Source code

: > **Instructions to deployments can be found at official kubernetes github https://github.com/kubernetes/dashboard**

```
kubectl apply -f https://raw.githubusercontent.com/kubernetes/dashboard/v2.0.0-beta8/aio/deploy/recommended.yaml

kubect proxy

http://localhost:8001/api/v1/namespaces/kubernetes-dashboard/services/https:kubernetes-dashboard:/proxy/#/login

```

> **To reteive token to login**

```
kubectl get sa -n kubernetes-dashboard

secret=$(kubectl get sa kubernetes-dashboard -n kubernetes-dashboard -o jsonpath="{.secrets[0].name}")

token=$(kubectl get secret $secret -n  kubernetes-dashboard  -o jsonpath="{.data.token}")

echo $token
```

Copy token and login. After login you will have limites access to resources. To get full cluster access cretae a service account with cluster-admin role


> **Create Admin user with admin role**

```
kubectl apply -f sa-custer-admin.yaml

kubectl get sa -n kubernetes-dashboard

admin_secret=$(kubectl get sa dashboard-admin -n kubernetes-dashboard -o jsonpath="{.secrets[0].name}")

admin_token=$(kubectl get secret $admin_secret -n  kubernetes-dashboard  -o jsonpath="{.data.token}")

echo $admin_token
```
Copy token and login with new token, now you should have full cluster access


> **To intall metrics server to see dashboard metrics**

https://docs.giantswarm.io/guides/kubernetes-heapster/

────────

◆ TO DO ◆
Transcribe only what runs from the line with "token to login**" to the last line above, keeping every line exactly as written.

◆ RESULT FOR THIS EXERCISE ◆
> **To reteive token to login**

```
kubectl get sa -n kubernetes-dashboard

secret=$(kubectl get sa kubernetes-dashboard -n kubernetes-dashboard -o jsonpath="{.secrets[0].name}")

token=$(kubectl get secret $secret -n  kubernetes-dashboard  -o jsonpath="{.data.token}")

echo $token
```

Copy token and login. After login you will have limites access to resources. To get full cluster access cretae a service account with cluster-admin role


> **Create Admin user with admin role**

```
kubectl apply -f sa-custer-admin.yaml

kubectl get sa -n kubernetes-dashboard

admin_secret=$(kubectl get sa dashboard-admin -n kubernetes-dashboard -o jsonpath="{.secrets[0].name}")

admin_token=$(kubectl get secret $admin_secret -n  kubernetes-dashboard  -o jsonpath="{.data.token}")

echo $admin_token
```
Copy token and login with new token, now you should have full cluster access


> **To intall metrics server to see dashboard metrics**

https://docs.giantswarm.io/guides/kubernetes-heapster/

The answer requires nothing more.